*** Opening Data extracts ***

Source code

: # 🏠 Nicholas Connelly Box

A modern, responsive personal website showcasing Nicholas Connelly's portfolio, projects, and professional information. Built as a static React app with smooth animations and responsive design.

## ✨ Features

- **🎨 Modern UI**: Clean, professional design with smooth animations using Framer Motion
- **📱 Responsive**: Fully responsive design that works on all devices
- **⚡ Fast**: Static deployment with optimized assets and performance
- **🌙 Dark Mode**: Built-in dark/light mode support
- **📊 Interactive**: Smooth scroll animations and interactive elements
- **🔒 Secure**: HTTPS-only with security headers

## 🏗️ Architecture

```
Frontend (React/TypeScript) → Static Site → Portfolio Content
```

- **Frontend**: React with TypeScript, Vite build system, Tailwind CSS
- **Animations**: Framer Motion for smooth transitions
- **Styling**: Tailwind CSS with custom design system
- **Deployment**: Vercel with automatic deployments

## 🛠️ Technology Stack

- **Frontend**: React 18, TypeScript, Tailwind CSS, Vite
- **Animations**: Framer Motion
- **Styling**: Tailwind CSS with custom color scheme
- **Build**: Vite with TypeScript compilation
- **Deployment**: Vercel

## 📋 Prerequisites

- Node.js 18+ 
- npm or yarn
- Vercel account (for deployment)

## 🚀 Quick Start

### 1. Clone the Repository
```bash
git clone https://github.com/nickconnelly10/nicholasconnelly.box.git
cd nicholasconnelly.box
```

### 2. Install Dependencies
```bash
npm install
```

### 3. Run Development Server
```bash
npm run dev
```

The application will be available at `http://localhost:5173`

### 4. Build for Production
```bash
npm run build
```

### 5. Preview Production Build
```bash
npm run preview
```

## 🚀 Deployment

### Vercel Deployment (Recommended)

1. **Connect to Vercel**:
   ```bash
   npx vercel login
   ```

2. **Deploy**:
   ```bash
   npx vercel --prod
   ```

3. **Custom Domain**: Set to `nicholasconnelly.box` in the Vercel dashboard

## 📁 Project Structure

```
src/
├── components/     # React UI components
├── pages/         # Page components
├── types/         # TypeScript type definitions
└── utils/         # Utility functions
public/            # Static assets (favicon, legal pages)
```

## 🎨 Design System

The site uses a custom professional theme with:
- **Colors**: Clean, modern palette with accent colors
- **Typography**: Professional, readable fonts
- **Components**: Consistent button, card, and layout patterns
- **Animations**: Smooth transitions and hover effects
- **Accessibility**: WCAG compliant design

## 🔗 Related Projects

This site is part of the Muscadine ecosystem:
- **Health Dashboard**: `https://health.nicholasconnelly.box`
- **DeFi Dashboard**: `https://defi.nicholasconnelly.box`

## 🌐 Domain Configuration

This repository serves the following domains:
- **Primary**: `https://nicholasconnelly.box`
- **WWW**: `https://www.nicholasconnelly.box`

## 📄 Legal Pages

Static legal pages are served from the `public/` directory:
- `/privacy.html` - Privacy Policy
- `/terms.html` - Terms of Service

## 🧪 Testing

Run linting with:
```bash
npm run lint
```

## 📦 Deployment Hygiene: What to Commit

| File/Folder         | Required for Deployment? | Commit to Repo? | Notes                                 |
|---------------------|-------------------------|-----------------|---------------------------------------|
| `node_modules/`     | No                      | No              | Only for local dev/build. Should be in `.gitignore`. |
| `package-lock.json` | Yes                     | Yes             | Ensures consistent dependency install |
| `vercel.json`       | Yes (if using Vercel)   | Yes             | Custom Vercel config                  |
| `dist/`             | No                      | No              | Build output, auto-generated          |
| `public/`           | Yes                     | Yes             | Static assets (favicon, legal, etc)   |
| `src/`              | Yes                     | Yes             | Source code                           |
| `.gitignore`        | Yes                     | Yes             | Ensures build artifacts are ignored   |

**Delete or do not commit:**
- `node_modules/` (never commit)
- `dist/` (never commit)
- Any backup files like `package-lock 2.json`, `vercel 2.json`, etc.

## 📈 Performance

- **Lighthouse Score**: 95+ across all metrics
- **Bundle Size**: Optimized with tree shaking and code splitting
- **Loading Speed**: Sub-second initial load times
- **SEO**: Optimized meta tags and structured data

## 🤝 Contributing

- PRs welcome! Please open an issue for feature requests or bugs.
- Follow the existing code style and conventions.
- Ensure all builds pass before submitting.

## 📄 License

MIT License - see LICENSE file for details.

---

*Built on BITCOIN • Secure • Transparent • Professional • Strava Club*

*** Closing Data extracts ***

Above are the records. Print exactly, and only, the lines from the line with "## 🎨 Design System" to the line with "## 🔗 Related Projects", both inclusive.

**Task solution:**
## 🎨 Design System

The site uses a custom professional theme with:
- **Colors**: Clean, modern palette with accent colors
- **Typography**: Professional, readable fonts
- **Components**: Consistent button, card, and layout patterns
- **Animations**: Smooth transitions and hover effects
- **Accessibility**: WCAG compliant design

## 🔗 Related Projects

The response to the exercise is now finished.